Genetic testing after the IVF procedure refers to preimplantation genetic testing (PGT). PGT examines embryos obtained through in vitro fertilization before they are potentially transferred into the woman’s uterus.

Embryos are tested for genetic problems that may cause implantation failure, miscarriage, or congenital malformations in the resulting child. If defects are detected, these embryos are usually not recommended for transfer.

Such genetic defects include:

• A missing or extra chromosome in the embryo (for example, Down syndrome)
• Single-gene disorders (such as sickle cell disease)
• Gene rearrangements that can cause pregnancy loss and congenital malformations.

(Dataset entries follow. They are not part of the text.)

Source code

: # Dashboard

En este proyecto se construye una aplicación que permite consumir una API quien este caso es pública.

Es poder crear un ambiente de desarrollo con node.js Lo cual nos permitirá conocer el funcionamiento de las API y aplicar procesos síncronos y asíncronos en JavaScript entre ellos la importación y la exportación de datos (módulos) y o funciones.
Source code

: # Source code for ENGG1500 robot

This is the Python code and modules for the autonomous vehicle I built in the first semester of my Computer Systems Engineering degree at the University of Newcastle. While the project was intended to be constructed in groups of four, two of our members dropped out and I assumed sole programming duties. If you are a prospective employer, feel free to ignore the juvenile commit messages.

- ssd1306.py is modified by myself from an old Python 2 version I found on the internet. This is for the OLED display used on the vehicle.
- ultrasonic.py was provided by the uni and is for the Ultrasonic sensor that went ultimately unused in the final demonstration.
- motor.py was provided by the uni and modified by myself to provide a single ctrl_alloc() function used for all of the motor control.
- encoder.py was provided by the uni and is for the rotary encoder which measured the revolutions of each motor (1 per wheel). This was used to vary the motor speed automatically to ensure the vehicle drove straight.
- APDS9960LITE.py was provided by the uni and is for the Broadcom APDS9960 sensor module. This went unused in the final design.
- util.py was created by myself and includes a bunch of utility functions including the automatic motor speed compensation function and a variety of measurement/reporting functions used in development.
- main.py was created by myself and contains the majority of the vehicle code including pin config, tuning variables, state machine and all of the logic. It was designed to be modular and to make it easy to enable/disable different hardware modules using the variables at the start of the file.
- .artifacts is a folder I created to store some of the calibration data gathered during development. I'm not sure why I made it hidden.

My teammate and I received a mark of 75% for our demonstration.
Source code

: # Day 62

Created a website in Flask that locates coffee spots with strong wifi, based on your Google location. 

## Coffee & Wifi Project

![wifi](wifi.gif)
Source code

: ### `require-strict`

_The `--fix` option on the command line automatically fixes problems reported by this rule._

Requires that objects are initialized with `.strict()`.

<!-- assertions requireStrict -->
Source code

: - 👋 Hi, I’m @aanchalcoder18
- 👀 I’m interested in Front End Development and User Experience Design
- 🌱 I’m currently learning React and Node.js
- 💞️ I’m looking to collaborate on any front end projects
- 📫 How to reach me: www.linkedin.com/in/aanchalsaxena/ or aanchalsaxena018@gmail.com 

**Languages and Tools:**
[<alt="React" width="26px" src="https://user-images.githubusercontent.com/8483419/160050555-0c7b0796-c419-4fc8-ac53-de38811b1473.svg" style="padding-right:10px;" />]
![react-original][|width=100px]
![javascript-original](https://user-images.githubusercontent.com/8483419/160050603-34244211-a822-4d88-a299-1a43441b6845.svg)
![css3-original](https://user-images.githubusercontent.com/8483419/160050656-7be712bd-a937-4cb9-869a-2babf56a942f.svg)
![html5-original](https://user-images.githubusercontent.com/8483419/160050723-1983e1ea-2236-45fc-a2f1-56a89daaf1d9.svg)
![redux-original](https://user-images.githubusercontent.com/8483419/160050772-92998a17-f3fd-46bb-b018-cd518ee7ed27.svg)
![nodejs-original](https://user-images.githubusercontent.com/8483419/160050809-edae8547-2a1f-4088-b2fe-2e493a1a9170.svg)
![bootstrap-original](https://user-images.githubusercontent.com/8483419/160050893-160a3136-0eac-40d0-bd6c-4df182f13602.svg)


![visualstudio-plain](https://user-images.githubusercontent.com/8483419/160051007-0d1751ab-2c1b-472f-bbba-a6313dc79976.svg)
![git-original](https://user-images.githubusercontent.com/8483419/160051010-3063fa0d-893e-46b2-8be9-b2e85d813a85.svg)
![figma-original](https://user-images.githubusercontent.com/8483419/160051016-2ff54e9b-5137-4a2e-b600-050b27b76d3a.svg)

Preimplantation genetic testing includes three main types of tests that can be performed on embryos after IVF:

• Preimplantation genetic testing for an abnormal number of chromosomes (PGT-A)
• Preimplantation genetic testing for monogenic (single-gene) diseases (PGT-M)
• Preimplantation genetic testing for structural rearrangements (PGT-SR), where structural chromosomal rearrangements are already known.

Fertility specialists perform these tests for two important reasons:

• To determine whether embryos have genetic abnormalities that often cause failed implantation and miscarriage, leading to an unsuccessful IVF outcome
• To identify embryos with genetic defects that could result in a child with a genetic disorder that may cause death or hereditary diseases such as muscular dystrophy.

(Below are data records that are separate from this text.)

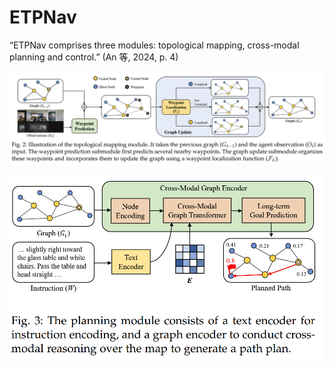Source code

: # ETPNav 

“ETPNav comprises three modules: topological mapping, cross-modal planning and control.” (An 等, 2024, p. 4)

![7cdd6ae394c876b32cf566b4e3bcac50](assets/7cdd6ae394c876b32cf566b4e3bcac50.png)

![fab30bb450d61a1dc2cb7d857e5212f8](assets/fab30bb450d61a1dc2cb7d857e5212f8.png)
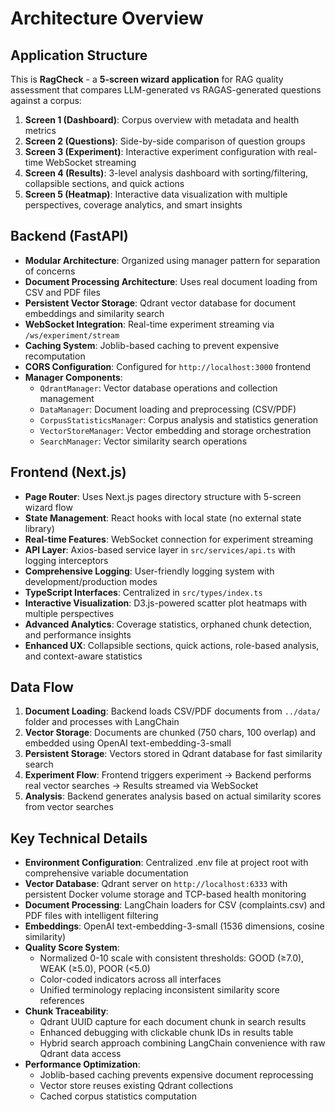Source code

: # Architecture Overview

## Application Structure
This is **RagCheck** - a **5-screen wizard application** for RAG quality assessment that compares LLM-generated vs RAGAS-generated questions against a corpus:

1. **Screen 1 (Dashboard)**: Corpus overview with metadata and health metrics
2. **Screen 2 (Questions)**: Side-by-side comparison of question groups 
3. **Screen 3 (Experiment)**: Interactive experiment configuration with real-time WebSocket streaming
4. **Screen 4 (Results)**: 3-level analysis dashboard with sorting/filtering, collapsible sections, and quick actions
5. **Screen 5 (Heatmap)**: Interactive data visualization with multiple perspectives, coverage analytics, and smart insights

## Backend (FastAPI)
- **Modular Architecture**: Organized using manager pattern for separation of concerns
- **Document Processing Architecture**: Uses real document loading from CSV and PDF files
- **Persistent Vector Storage**: Qdrant vector database for document embeddings and similarity search
- **WebSocket Integration**: Real-time experiment streaming via `/ws/experiment/stream`
- **Caching System**: Joblib-based caching to prevent expensive recomputation
- **CORS Configuration**: Configured for `http://localhost:3000` frontend
- **Manager Components**:
  - `QdrantManager`: Vector database operations and collection management
  - `DataManager`: Document loading and preprocessing (CSV/PDF)
  - `CorpusStatisticsManager`: Corpus analysis and statistics generation
  - `VectorStoreManager`: Vector embedding and storage orchestration
  - `SearchManager`: Vector similarity search operations

## Frontend (Next.js)
- **Page Router**: Uses Next.js pages directory structure with 5-screen wizard flow
- **State Management**: React hooks with local state (no external state library)
- **Real-time Features**: WebSocket connection for experiment streaming
- **API Layer**: Axios-based service layer in `src/services/api.ts` with logging interceptors
- **Comprehensive Logging**: User-friendly logging system with development/production modes
- **TypeScript Interfaces**: Centralized in `src/types/index.ts`
- **Interactive Visualization**: D3.js-powered scatter plot heatmaps with multiple perspectives
- **Advanced Analytics**: Coverage statistics, orphaned chunk detection, and performance insights
- **Enhanced UX**: Collapsible sections, quick actions, role-based analysis, and context-aware statistics

## Data Flow
1. **Document Loading**: Backend loads CSV/PDF documents from `../data/` folder and processes with LangChain
2. **Vector Storage**: Documents are chunked (750 chars, 100 overlap) and embedded using OpenAI text-embedding-3-small
3. **Persistent Storage**: Vectors stored in Qdrant database for fast similarity search
4. **Experiment Flow**: Frontend triggers experiment → Backend performs real vector searches → Results streamed via WebSocket
5. **Analysis**: Backend generates analysis based on actual similarity scores from vector searches

## Key Technical Details
- **Environment Configuration**: Centralized .env file at project root with comprehensive variable documentation
- **Vector Database**: Qdrant server on `http://localhost:6333` with persistent Docker volume storage and TCP-based health monitoring
- **Document Processing**: LangChain loaders for CSV (complaints.csv) and PDF files with intelligent filtering
- **Embeddings**: OpenAI text-embedding-3-small (1536 dimensions, cosine similarity)
- **Quality Score System**: 
  - Normalized 0-10 scale with consistent thresholds: GOOD (≥7.0), WEAK (≥5.0), POOR (<5.0)
  - Color-coded indicators across all interfaces
  - Unified terminology replacing inconsistent similarity score references
- **Chunk Traceability**: 
  - Qdrant UUID capture for each document chunk in search results
  - Enhanced debugging with clickable chunk IDs in results table
  - Hybrid search approach combining LangChain convenience with raw Qdrant data access
- **Performance Optimization**: 
  - Joblib-based caching prevents expensive document reprocessing
  - Vector store reuses existing Qdrant collections
  - Cached corpus statistics computation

Preimplantation Genetic Testing for Aneuploidy (PGT-A)

PGT-A is an analysis of embryo cells to determine whether they contain the normal number of chromosomes. Unequal division of the egg or sperm can lead to an embryo with too few or too many chromosomes.

Most people have 46 chromosomes because they inherit 23 chromosomes from each parent. If an embryo or cell is missing a chromosome or has an extra one, this is called aneuploidy. Monosomy means that one chromosome is missing, and trisomy means that there is an extra chromosome.

A child can survive only one type of monosomy, Turner syndrome, which means the absence of one of the X chromosomes. Trisomy of certain chromosome pairs can sometimes lead to live births of children with Down syndrome, also called trisomy 21 (an extra chromosome in the normal pair number 21), Turner syndrome (trisomy 18), and Patau syndrome (trisomy 13).

Aneuploidy is one of the main causes of implantation failure, miscarriage, and a major cause of congenital malformations in children.

Preimplantation Genetic Testing for a Monogenic Disease (PGT-M)

PGT-M analyzes specific genetic mutations known to be carried by one or both parents. A family history of genetic disorders in one or both parents can increase the likelihood of a child being born with a genetic mutation.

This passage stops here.